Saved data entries
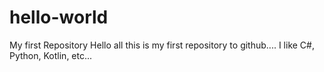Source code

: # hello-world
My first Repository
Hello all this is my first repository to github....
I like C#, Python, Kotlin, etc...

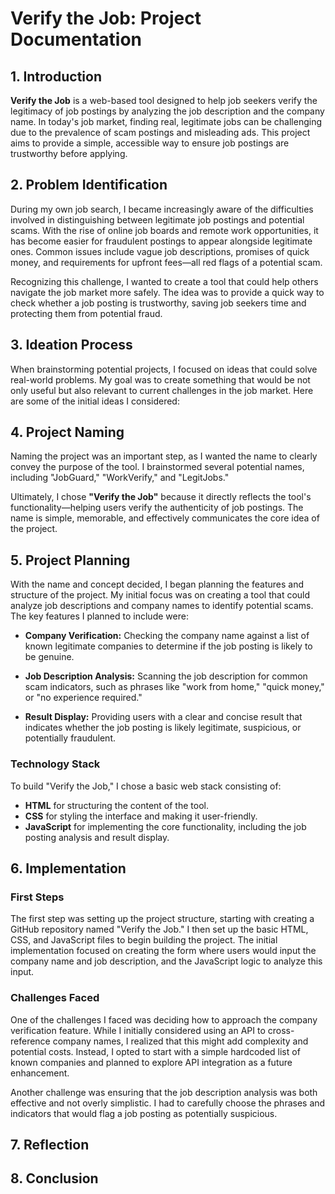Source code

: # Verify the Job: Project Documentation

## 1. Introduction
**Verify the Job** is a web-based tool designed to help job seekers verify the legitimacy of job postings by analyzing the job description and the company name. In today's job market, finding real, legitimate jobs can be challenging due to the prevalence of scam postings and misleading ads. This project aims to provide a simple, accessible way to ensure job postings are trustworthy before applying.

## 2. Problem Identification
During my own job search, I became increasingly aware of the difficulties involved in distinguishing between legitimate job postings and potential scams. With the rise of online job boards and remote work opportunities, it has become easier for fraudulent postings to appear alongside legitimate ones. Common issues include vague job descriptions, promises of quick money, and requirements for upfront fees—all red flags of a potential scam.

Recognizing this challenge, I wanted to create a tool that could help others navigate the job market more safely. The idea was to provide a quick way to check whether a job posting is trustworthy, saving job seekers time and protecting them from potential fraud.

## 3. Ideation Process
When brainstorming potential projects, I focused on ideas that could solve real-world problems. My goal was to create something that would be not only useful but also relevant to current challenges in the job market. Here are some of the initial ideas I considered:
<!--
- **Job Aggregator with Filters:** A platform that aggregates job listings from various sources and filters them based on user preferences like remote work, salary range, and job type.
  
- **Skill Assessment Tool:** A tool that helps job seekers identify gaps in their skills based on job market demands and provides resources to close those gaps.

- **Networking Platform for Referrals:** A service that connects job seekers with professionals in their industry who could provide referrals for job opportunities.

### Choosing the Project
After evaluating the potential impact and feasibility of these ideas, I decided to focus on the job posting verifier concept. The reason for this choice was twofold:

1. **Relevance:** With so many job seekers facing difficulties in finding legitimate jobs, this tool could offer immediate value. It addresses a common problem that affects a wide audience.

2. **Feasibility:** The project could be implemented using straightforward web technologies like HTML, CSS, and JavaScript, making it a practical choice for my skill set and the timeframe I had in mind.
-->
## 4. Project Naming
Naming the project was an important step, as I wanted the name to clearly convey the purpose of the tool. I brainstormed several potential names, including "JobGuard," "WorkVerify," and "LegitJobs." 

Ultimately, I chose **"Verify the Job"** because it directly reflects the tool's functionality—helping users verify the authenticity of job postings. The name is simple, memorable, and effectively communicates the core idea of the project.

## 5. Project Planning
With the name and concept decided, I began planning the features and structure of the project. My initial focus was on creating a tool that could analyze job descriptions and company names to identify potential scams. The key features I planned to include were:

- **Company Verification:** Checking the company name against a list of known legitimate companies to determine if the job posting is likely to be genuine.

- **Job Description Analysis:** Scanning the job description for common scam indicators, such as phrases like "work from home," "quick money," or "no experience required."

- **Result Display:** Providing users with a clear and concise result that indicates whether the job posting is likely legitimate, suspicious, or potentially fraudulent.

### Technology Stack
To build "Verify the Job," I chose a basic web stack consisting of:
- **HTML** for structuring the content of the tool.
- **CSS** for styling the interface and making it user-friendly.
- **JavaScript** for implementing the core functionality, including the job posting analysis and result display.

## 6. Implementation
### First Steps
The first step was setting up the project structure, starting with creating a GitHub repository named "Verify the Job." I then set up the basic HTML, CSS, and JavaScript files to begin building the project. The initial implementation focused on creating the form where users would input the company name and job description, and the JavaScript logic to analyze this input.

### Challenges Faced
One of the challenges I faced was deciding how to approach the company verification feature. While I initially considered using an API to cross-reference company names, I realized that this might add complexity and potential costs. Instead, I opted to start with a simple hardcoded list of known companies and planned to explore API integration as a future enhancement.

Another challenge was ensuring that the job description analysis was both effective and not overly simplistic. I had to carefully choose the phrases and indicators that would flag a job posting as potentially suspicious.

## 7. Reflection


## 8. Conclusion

**Task to complete**
Output, from the data above, the lines from the line with "- **JavaScript** for" to the line with "### Challenges Faced" exactly as they stand, both ends included and nothing else.

**Problem solution**
- **JavaScript** for implementing the core functionality, including the job posting analysis and result display.

## 6. Implementation
### First Steps
The first step was setting up the project structure, starting with creating a GitHub repository named "Verify the Job." I then set up the basic HTML, CSS, and JavaScript files to begin building the project. The initial implementation focused on creating the form where users would input the company name and job description, and the JavaScript logic to analyze this input.

### Challenges Faced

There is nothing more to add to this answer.